Items from a data source
[Start of section]
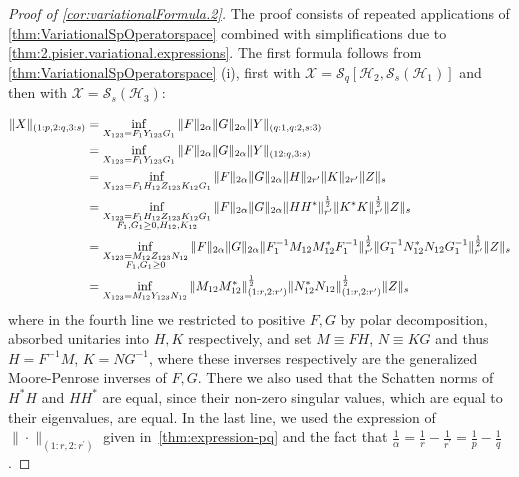 \documentclass[11pt]{article}
\newcommand{\1}{\ensuremath{\mathbbm{1}}}
\theoremstyle{newdefinition}
\theoremstyle{newplain}
\theoremstyle{myplain}
\begin{document}
\begin{proof}[Proof of \cref{cor:variationalFormula.2}]
The proof consists of repeated applications of \cref{thm:VariationalSpOperatorspace} combined with simplifications due to \cref{thm:2.pisier.variational.expressions}. The first formula follows from \cref{thm:VariationalSpOperatorspace} (i), first with $\mathcal{X} = \mathcal{S}_q[\mathcal{H}_2,\mathcal{S}_s(\mathcal{H}_1)]$ and then with $\mathcal{X} = \mathcal{S}_s(\mathcal{H}_3)$:


\begin{align}
\notag \|X\|_{(1:p,2:q,3:s)} &= \inf_{X_{123} =F_1Y_{123}G_1} \|F\|_{2\alpha}\|G\|_{2\alpha}\|Y\|_{(q:1,q:2,s:3)} \\
&= \inf_{X_{123} =F_1Y_{123}G_1} \|F\|_{2\alpha}\|G\|_{2\alpha}\|Y\|_{(12:q,3:s)} 
\\ &= \inf_{ X_{123}=F_1 H_{12} Z_{123} K_{12} G_1} \|F\|_{2\alpha} \|G\|_{2\alpha} \|H\|_{2r^\prime} \|K\|_{2r^\prime} \|Z\|_s 
\\&= \inf_{\substack{X_{123}=F_1H_{12}Z_{123}K_{12}G_1\\F_1, G_1\geq 0,H_{12},K_{12} }} \|F\|_{2\alpha} \|G\|_{2\alpha} \|HH^*\|^{\frac{1}{2}}_{r^\prime} \|K^*K\|^{\frac{1}{2}}_{r^\prime} \|Z\|_s 
\\ &= \inf_{\substack{X_{123}=M_{12} Z_{123} N_{12}\\F_1,G_1\geq 0 }} \|F\|_{2\alpha} \|G\|_{2\alpha} \|F_1^{-1}M_{12}M_{12}^*F_1^{-1}\|^{\frac{1}{2}}_{r^\prime} \|G_1^{-1}N_{12}^*N_{12}G_1^{-1}\|^{\frac{1}{2}}_{r^\prime} \|Z\|_s
\\ &= \inf_{ X_{123}=M_{12}Y_{123}N_{12}}\|M_{12}M_{12}^*\|^{\frac{1}{2}}_{(1:r,2:r^\prime)}\|N_{12}^*N_{12}\|^{\frac{1}{2}}_{(1:r,2:r^\prime)}\|Z\|_s
    \end{align}
    where in the fourth line we restricted to positive $F,G$ by polar decomposition, absorbed unitaries into $H,K$ respectively, and set $M\equiv FH$, $N\equiv KG$ and thus $H=F^{-1}M$, $K=NG^{-1}$, where these inverses respectively are the generalized Moore-Penrose inverses of $F,G$. There we also used that the Schatten norms of $H^*H$ and $HH^*$ are equal, since their non-zero singular values, which are equal to their eigenvalues, are equal. 
    In the last line, we used the expression of $\|\cdot\|_{(1:r,2:r^\prime)}$ given in~\cref{thm:expression-pq} and the fact that $\frac{1}{\alpha}=\frac{1}{r}-\frac{1}{r^\prime}=\frac{1}{p}-\frac{1}{q}$.


\end{proof}
\end{document}
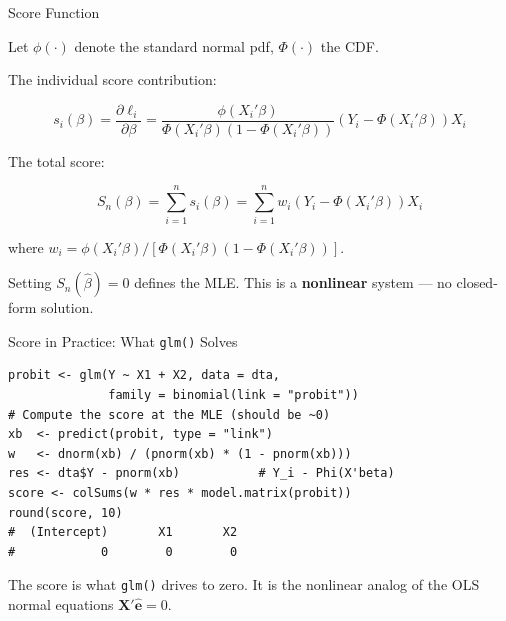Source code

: \documentclass[aspectratio=169, handout, t]{beamer}
\numberwithin{equation}{section}
\begin{document}
\begin{frame}{Score Function}

Let $\phi(\cdot)$ denote the standard normal pdf, $\Phi(\cdot)$ the CDF.

\pause

The individual score contribution:

\[
s_i(\beta) = \frac{\partial \ell_i}{\partial \beta}
=
\frac{\phi(X_i'\beta)}{\Phi(X_i'\beta)(1-\Phi(X_i'\beta))}
\left(Y_i - \Phi(X_i'\beta)\right) X_i
\]

\pause

The total score:

\[
S_n(\beta) = \sum_{i=1}^n s_i(\beta) = \sum_{i=1}^n w_i \left(Y_i - \Phi(X_i'\beta)\right) X_i
\]

where $w_i = \phi(X_i'\beta)/[\Phi(X_i'\beta)(1-\Phi(X_i'\beta))]$.

\pause

\bigskip

Setting $S_n(\hat\beta) = 0$ defines the MLE. This is a \textbf{nonlinear} system --- no closed-form solution.

\end{frame}


\begin{frame}[fragile]{Score in Practice: What \texttt{glm()} Solves}
\small
\begin{lstlisting}
probit <- glm(Y ~ X1 + X2, data = dta,
              family = binomial(link = "probit"))
# Compute the score at the MLE (should be ~0)
xb  <- predict(probit, type = "link")
w   <- dnorm(xb) / (pnorm(xb) * (1 - pnorm(xb)))
res <- dta$Y - pnorm(xb)           # Y_i - Phi(X'beta)
score <- colSums(w * res * model.matrix(probit))
round(score, 10)
#  (Intercept)       X1       X2
#            0        0        0
\end{lstlisting}\pause
\vspace{-2pt}
\begin{tcolorbox}[colback=blue!5, colframe=blue!50, boxsep=2pt, top=2pt, bottom=2pt]
The score is what \texttt{glm()} drives to zero.  It is the nonlinear analog of the OLS normal equations $\bm{X'}\hat{\bm{e}}=0$.
\end{tcolorbox}

\end{frame}

\end{document}
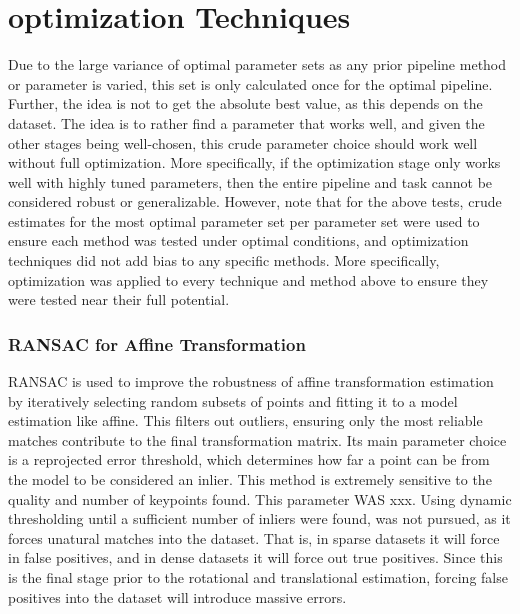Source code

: \section*{optimization Techniques}
Due to the large variance of optimal parameter sets as any prior pipeline method or parameter is varied, this set is only calculated once for the optimal pipeline. Further, the idea is not to get the absolute best value, as this depends on the dataset. The idea is to rather find a parameter that works well, and given the other stages being well-chosen, this crude parameter choice should work well without full optimization. More specifically, if the optimization stage only works well with highly tuned parameters, then the entire pipeline and task cannot be considered robust or generalizable.  
However, note that for the above tests, crude estimates for the most optimal parameter set per parameter set were used to ensure each method was tested under optimal conditions, and optimization techniques did not add bias to any specific methods. More specifically, optimization was applied to every technique and method above to ensure they were tested near their full potential. 

\subsubsection*{RANSAC for Affine Transformation}
RANSAC is used to improve the robustness of affine transformation estimation by iteratively selecting random subsets of points and fitting it to a model estimation like affine. This filters out outliers, ensuring only the most reliable matches contribute to the final transformation matrix. 
Its main parameter choice is a reprojected error threshold, which determines how far a point can be from the model to be considered an inlier. This method is extremely sensitive to the quality and number of keypoints found. This parameter WAS xxx. Using dynamic thresholding until a sufficient number of inliers were found, was not pursued, as it forces unatural matches into the dataset. That is, in sparse datasets it will force in false positives, and in dense datasets it will force out true positives. Since this is the final stage prior to the rotational and translational estimation, forcing false positives into the dataset will introduce massive errors. 

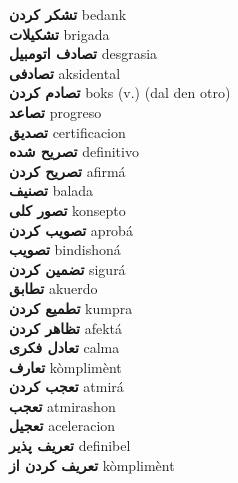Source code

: \textbf{ تشکر کردن  } bedank \\
\textbf{ تشکیلات  } brigada \\
\textbf{ تصادف اتومبیل  } desgrasia \\
\textbf{ تصادفی  } aksidental \\
\textbf{ تصادم کردن  } boks (v.) (dal den otro) \\
\textbf{ تصاعد  } progreso \\
\textbf{ تصدیق  } certificacion \\
\textbf{ تصریح شده  } definitivo \\
\textbf{ تصریح کردن  } afirmá \\
\textbf{ تصنیف  } balada \\
\textbf{ تصور کلی  } konsepto \\
\textbf{ تصویب کردن  } aprobá \\
\textbf{ تصویب  } bindishoná \\
\textbf{ تضمین کردن  } sigurá \\
\textbf{ تطابق  } akuerdo \\
\textbf{ تطمیع کردن  } kumpra \\
\textbf{ تظاهر کردن  } afektá \\
\textbf{ تعادل فکری  } calma \\
\textbf{ تعارف  } kòmplimènt \\
\textbf{ تعجب کردن  } atmirá \\
\textbf{ تعجب  } atmirashon \\
\textbf{ تعجیل  } aceleracion \\
\textbf{ تعریف پذیر  } definibel \\
\textbf{ تعریف کردن از  } kòmplimènt \\
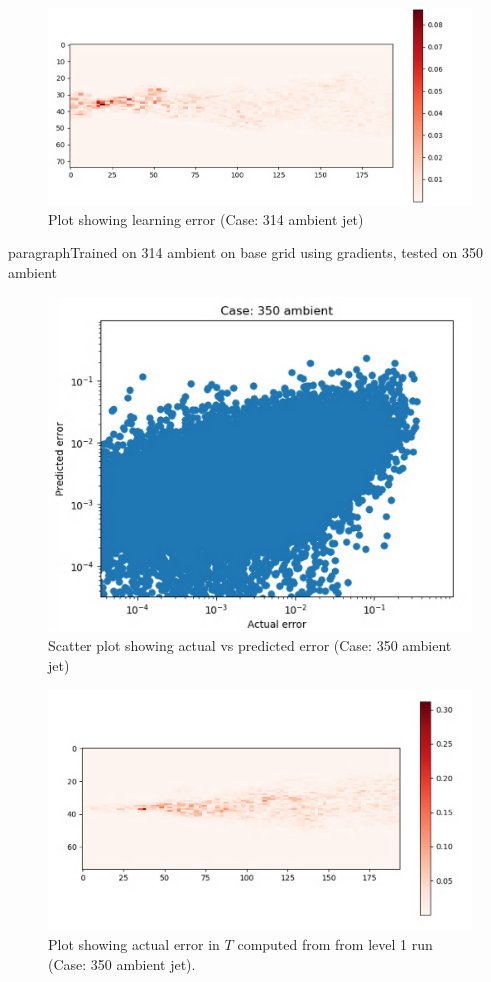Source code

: \documentclass{article}
\begin{document}
\begin{figure}[h!]
    \centering
    \includegraphics[width = 0.9\linewidth]{figures/314_01_cnn_grad_error.png}
    \caption{Plot showing learning error (Case: 314 ambient jet)}
    \label{amr_err}
\end{figure}

paragraph{Trained on 314 ambient on base grid using gradients, tested on 350 ambient}

\begin{figure}[h!]
    \centering
    \includegraphics[width=0.6\linewidth]{figures/314_350_01_cnn_grad_error_scatter.png}
    \caption{Scatter plot showing actual vs predicted error (Case: 350 ambient jet)}
    \label{amr_err}
\end{figure}

\begin{figure}[h!]
    \centering
    \includegraphics[width =0.85\linewidth]{figures/314_350_01_cnn_grad_actual.png}
    \caption{Plot showing actual error in $T$ computed from from level 1 run (Case: 350 ambient jet).}
    \label{amr_err}
\end{figure}
\end{document}
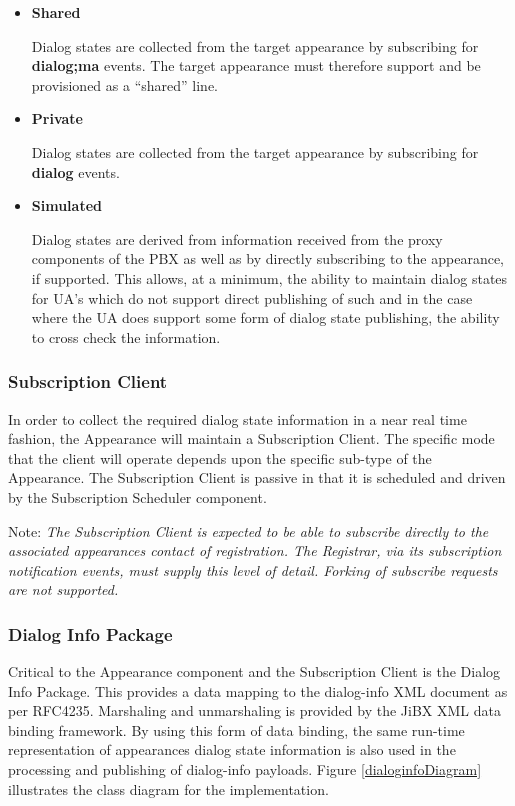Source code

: \documentclass[twoside,11pt]{article}
\newcommand{\bold}[1]{\textbf{#1}}
\begin{document}
\begin{itemize}
  \item \bold{Shared}

  Dialog states are collected from the target appearance by subscribing for \bold{dialog;ma} events.
   The target appearance must therefore support and be provisioned as a ``shared'' line.

  \item \bold{Private}

  Dialog states are collected from the target appearance by subscribing for \bold{dialog} events.

  \item \bold{Simulated}

  Dialog states are derived from information received from the proxy components of the PBX as well
  as by directly subscribing to the appearance, if supported.  This allows, at a minimum, the
  ability to maintain dialog states for UA's which do not support direct publishing of such and in
  the case where the UA does support some form of dialog state publishing, the ability to cross
  check the information.
\end{itemize}

\subsubsection{Subscription Client}
In order to collect the required dialog state information in a near real time fashion, the
Appearance will maintain a Subscription Client.  The specific mode that the client will operate
depends upon the specific sub-type of the Appearance.  The Subscription Client is passive in that it
is scheduled and driven by the Subscription Scheduler component.

Note: \emph{The Subscription Client is expected to be able to subscribe directly to the associated
appearances contact of registration.  The Registrar, via its subscription notification events, must
supply this level of detail.  Forking of subscribe requests are not supported.}

\subsubsection{Dialog Info Package}
Critical to the Appearance component and the Subscription Client is the Dialog Info Package.  This
provides a data mapping to the dialog-info XML document as per RFC4235.  Marshaling and unmarshaling
is provided by the JiBX XML data binding framework.  By using this form of data binding, the same
run-time representation of appearances dialog state information is also used in the processing and
publishing of dialog-info payloads. Figure \ref{dialoginfoDiagram} illustrates
the class diagram for the implementation.
\end{document}
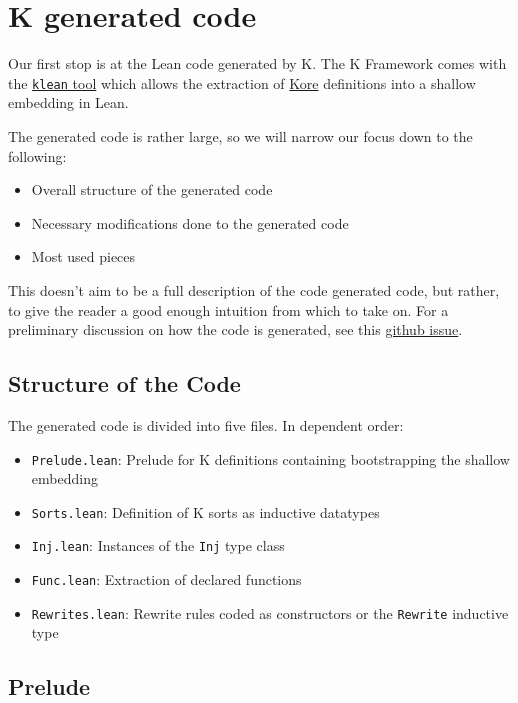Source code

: \chapter{K generated code}\label{chap:gencode}

Our first stop is at the Lean code generated by K. The K Framework comes with
the
\href{https://github.com/runtimeverification/k/tree/master/pyk/src/pyk/klean}{\texttt{klean}
tool} which allows the extraction of
\href{https://kframework.org/docs/user_manual/#k-process-overview}{Kore}
definitions into a shallow embedding in Lean.

The generated code is rather
large, so we will narrow our focus down to the following:

\begin{itemize}
\item Overall structure of the generated code
\item Necessary modifications done to the generated code
\item Most used pieces
\end{itemize}

This doesn't aim to be a full description of the code generated code, but
rather, to give the reader a good enough intuition from which to take on. For a
preliminary discussion on how the code is generated, see this
\href{https://github.com/runtimeverification/k/issues/4552}{github issue}.

\section{Structure of the Code}

The generated code is divided into five files. In dependent order:

\begin{itemize}
\item \texttt{Prelude.lean}: Prelude for K definitions containing bootstrapping
  the shallow embedding
\item \texttt{Sorts.lean}: Definition of K sorts as inductive datatypes
\item \texttt{Inj.lean}: Instances of the \texttt{Inj} type class
\item \texttt{Func.lean}: Extraction of declared functions
\item \texttt{Rewrites.lean}: Rewrite rules coded as constructors or the
  \texttt{Rewrite} inductive type
\end{itemize}

\section{Prelude}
[End of section]
#### What the task asks
Search the entries for the word "matrix" and pick out every line that holds it.

#### Response box
score <- colSums(w * res * model.matrix(probit))
RANSAC is used to improve the robustness of affine transformation estimation by iteratively selecting random subsets of points and fitting it to a model estimation like affine. This filters out outliers, ensuring only the most reliable matches contribute to the final transformation matrix. 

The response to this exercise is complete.